Due to the overcrowding there were rifts between patients and we were told about a 12 year old patient convincing an impaired older patient to help him hang a man. They tied bed sheets together and hoisted him up but it wasn’t working so they cut the sheet and instead put the metal bed post on the man’s head and jumped on the bed until the leg touched the ground. One nurse was missing for two months before staff found her rotten body hidden under a stairwell.

A few of the halls had communal areas, where a tv would play in the background. The thick pipes rising from the floor to ceiling were covered in dents from where patients had banged their heads on them. Bob said he had a big tour group with retired people one day and they were all downstairs going back to their bus when he saw an old man on the second floor. He politely called out to the man to let him know his bus was leaving and the man just kept walking up the hall. By the time Bob waddled up the hall to him the man had just vanished. He’d also had a horrible experience recently where a restless soul made a huge bang from above them and as a 12 year old was in the group he had to quickly pretend it was workers knowing full well it wasn’t. He’s also had people in his group that have received three scratch marks down their arms. I can’t vouch for any of these stories but I do believe in the afterlife. Craig however thinks it’s all myth and legend.

The middle section of the asylum was where the head doctor and his family would live. It was all renovated and looked very swish with stylish furniture, up until the renovation they used to regularly smell strong cigar smoke. Bob thought he needed to touch base with some more building facts and described how the plastered seal around the ceiling was made. Just fascinating! He then led us through the right side of the asylum where the dangerous female and male wards were. It was at this point that we realised we’d paid $35 to walk around an old abandoned building. The rooms were all empty, there wasn’t any apparatus, beds or anything to give us an idea of what it was like being in these rooms. It was actually very disappointing.
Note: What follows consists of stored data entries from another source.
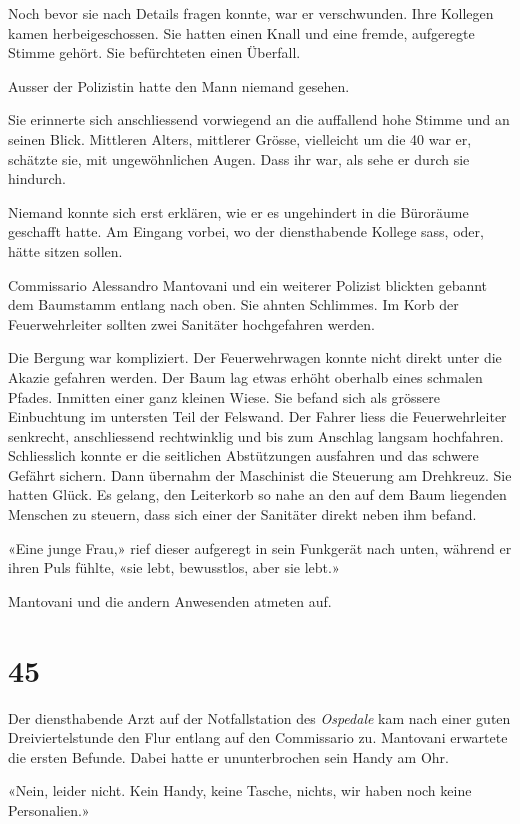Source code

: Noch bevor sie nach Details fragen konnte, war er verschwunden. Ihre
Kollegen kamen herbeigeschossen. Sie hatten einen Knall und eine fremde,
aufgeregte Stimme gehört. Sie befürchteten einen Überfall.

Ausser der Polizistin hatte den Mann niemand gesehen.

Sie erinnerte sich anschliessend vorwiegend an die auffallend hohe
Stimme und an seinen Blick. Mittleren Alters, mittlerer Grösse,
vielleicht um die 40 war er, schätzte sie, mit ungewöhnlichen Augen.
Dass ihr war, als sehe er durch sie hindurch.

Niemand konnte sich erst erklären, wie er es ungehindert in die
Büroräume geschafft hatte. Am Eingang vorbei, wo der diensthabende
Kollege sass, oder, hätte sitzen sollen.

Commissario Alessandro Mantovani und ein weiterer Polizist blickten
gebannt dem Baumstamm entlang nach oben. Sie ahnten Schlimmes. Im Korb
der Feuerwehrleiter sollten zwei Sanitäter hochgefahren werden.

Die Bergung war kompliziert. Der Feuerwehrwagen konnte nicht direkt
unter die Akazie gefahren werden. Der Baum lag etwas erhöht oberhalb
eines schmalen Pfades. Inmitten einer ganz kleinen Wiese. Sie befand
sich als grössere Einbuchtung im untersten Teil der Felswand. Der Fahrer
liess die Feuerwehrleiter senkrecht, anschliessend rechtwinklig und bis
zum Anschlag langsam hochfahren. Schliesslich konnte er die seitlichen
Abstützungen ausfahren und das schwere Gefährt sichern. Dann übernahm
der Maschinist die Steuerung am Drehkreuz. Sie hatten Glück. Es gelang,
den Leiterkorb so nahe an den auf dem Baum liegenden Menschen zu
steuern, dass sich einer der Sanitäter direkt neben ihm befand.

«Eine junge Frau,» rief dieser aufgeregt in sein Funkgerät nach unten,
während er ihren Puls fühlte, «sie lebt, bewusstlos, aber sie lebt.»

Mantovani und die andern Anwesenden atmeten auf.

\chapter{45}\label{section-44}

Der diensthabende Arzt auf der Notfallstation des \emph{Ospedale} kam nach einer guten Dreiviertelstunde den Flur entlang auf den Commissario zu. Mantovani erwartete die ersten Befunde. Dabei hatte er ununterbrochen sein Handy am Ohr.

«Nein, leider nicht. Kein Handy, keine Tasche, nichts, wir haben noch keine Personalien.»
Just hallway after hallway up more steps and more empty rooms. We did get to one hall and Bob used some tips the paranormal guide had told him to do. We were on the top floor of the asylum, generally a place where staff lived and an active area for spirits. Bob got us all to stand in a line at the end of the hall and in a loud voice called through the hallway “Frank, Larry, I’m Bob, a guide here and I wondered if you could make some noise to let us know your there” there was a slight shuffle noise at the end of the hall but nothing much. He persevered “can you make a noise for us? Maybe tap a couple times” there were a few little noises but I certainly didn’t feel like it was a ghost tap dancing for us, I just put it down to it being an old building and a windy day. Then we heard a distinctive voice from the maintenance men outside and a few men laughing and Pat let out a huge gasp! “Ma god did you hear that?….you heard that Sal didn’t ya?!” luckily Bob let her know it was the builders outside but she clearly wasn’t convinced. We were silent again and Bob re-asked the chaps to make a noise, still nothing so he said “maybe you could…slam a door or something…?” and he let out a childish giggle that made me smile – like he couldn’t believe the audacity of the question he just asked. Alas nothing happened so we headed up the hall and then Pat said “DID YA’LL SEE THE SHADOW WALK PAST” everyone was silent. She was positive she’d seen a dark shadow walk across the hall….I might have believed her if she hadn’t made so many previous claims today.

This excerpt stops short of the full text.